Abstract
Heparin-induced thrombocytopenia (HIT) type II is caused by antibody production that bind complexes between heparin and platelet factor 4 leading to platelet consumption and thrombosis. In a small subset of cases referred to as autoimmune HIT, the antibodies activate platelets even in the absence of heparin. Refractory HIT is a type of autoimmune HIT in which thrombocytopenia persists for weeks after heparin discontinuation and carries increased risk for thrombosis and more severe thrombocytopenia. We present a case of refractory HIT with cerebral venous sinus thrombosis (CVST) that was successfully treated with a change in anticoagulant alongside steroids and a second trial of intravenous immunoglobulin (IVIg).
Keywords: heparin-induced thrombocytopenia, cerebral venous sinus thrombosis, IVIg, refractory HIT, autoimmune HIT
Introduction
Heparin-induced thrombocytopenia (HIT) type II is caused by immunoglobulin G antibodies binding to complexes formed between heparin and platelet factor 4, which triggers platelet activation and clearance.1 Platelet activation can lead to thrombosis, which carries a mortality rate of 8% to 20% regardless of therapy.2,3 In a subset of cases referred to as autoimmune HIT, antibodies activate platelets even in the absence of heparin.4 Refractory HIT is a type of autoimmune HIT in which thrombocytopenia persists after heparin discontinuation. In this article, we present a case of refractory HIT with cerebral venous sinus thrombosis, which was successfully treated with a combination of direct thrombin inhibitors (DTIs), steroids, and intravenous immunoglobulin (IVIg).
Case Presentation
A 46-year-old woman underwent simple mastectomy for treatment of breast cancer at an outside hospital. Her admission platelet count was 335 000/µL, and her postoperative course was uncomplicated. She was discharged on low-molecular-weight heparin (LMWH) for venous thromboembolism (VTE) prophylaxis on postoperative day 2. After 8 days of LMWH therapy, she presented to the emergency department with a progressively worsening headache. She had associated blurry vision but no other neurological deficits. Platelet count at this presentation was 12 000/µL. Computed tomography venography of the head revealed thrombosis extending from the superior sagittal sinus into the right sigmoid sinus. The 4T score5 was calculated as 7 and HIT was later confirmed with a positive heparin-induced platelet antibody ELISA (enzyme-linked immunosorbent assay) screen (2.69 OD) and serotonin release assay (100% at 0.1 IU/mL and 99% at 0.5 IU/mL).

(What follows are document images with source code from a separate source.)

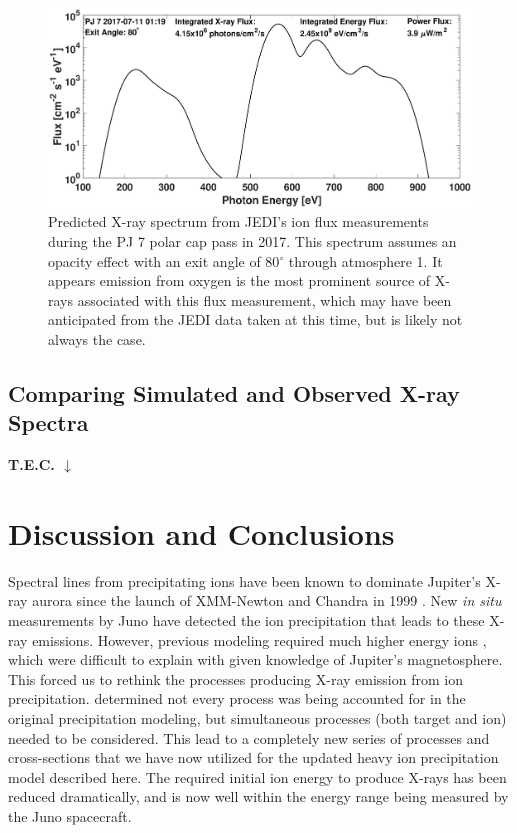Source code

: \documentclass[draft]{agujournal2018}
\begin{document}
\begin{figure}[ht]
    \centering
    \includegraphics[width=\textwidth]{Figures/PJ7Spectrum.eps}
    \caption{Predicted X-ray spectrum from JEDI's ion flux measurements during the PJ 7 polar cap pass in 2017. This spectrum assumes an opacity effect with an exit angle of 80$^{\circ}$ through atmosphere 1. It appears emission from oxygen is the most prominent source of X-rays associated with this flux measurement, which may have been anticipated from the JEDI data taken at this time, but is likely  not always the case.}
    \label{fig:JEDISpec}
\end{figure}

\subsection{Comparing Simulated and Observed X-ray Spectra}



\noindent\textbf{\Large T.E.C. $\downarrow$}

\section{Discussion and Conclusions}

Spectral lines from precipitating ions have been known to dominate Jupiter's X-ray aurora since the launch of XMM-Newton and Chandra in 1999 \citep{branduardi2004,elsner2005}.
New \textit{in situ} measurements by Juno have detected the ion precipitation that leads to these X-ray emissions.
However, previous modeling required much higher energy ions \citep{cravens1995,ozak2010,ozak2013,houston2018}, which were difficult to explain with given knowledge of Jupiter's magnetosphere.
This forced us to rethink the processes producing X-ray emission from ion precipitation.
\citet{schultz2019} determined not every process was being accounted for in the original precipitation modeling, but simultaneous processes (both target and ion) needed to be considered.
This lead to a completely new series of processes and cross-sections that we have now utilized for the updated heavy ion precipitation model described here.
The required initial ion energy to produce X-rays has been reduced dramatically, and is now well within the energy range being measured by the Juno spacecraft.
\end{document}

All heparin products were discontinued and argatroban was initiated. Although a therapeutic partial thromboplastin time (PTT) was maintained for 7 days, there was slight extension of thrombosis and no improvement in platelet count, which suggested a refractory variant of HIT. IVIg was administered for 2 days at 0.7 g/kg/day with minimal improvement of platelet count. Platelet counts continued to remain low at 14 days following LMWH discontinuation. At this time, argatroban was switched to bivalirudin, methylprednisolone 1000 mg was administered once, and IVIg was reinitiated at 0.4 g/kg/day for 7 days. Her platelet counts subsequently demonstrated a steady rise, reaching normal levels within 5 days (Figure 1). She was transitioned to warfarin. On discharge, her platelet count was 355 000/µL.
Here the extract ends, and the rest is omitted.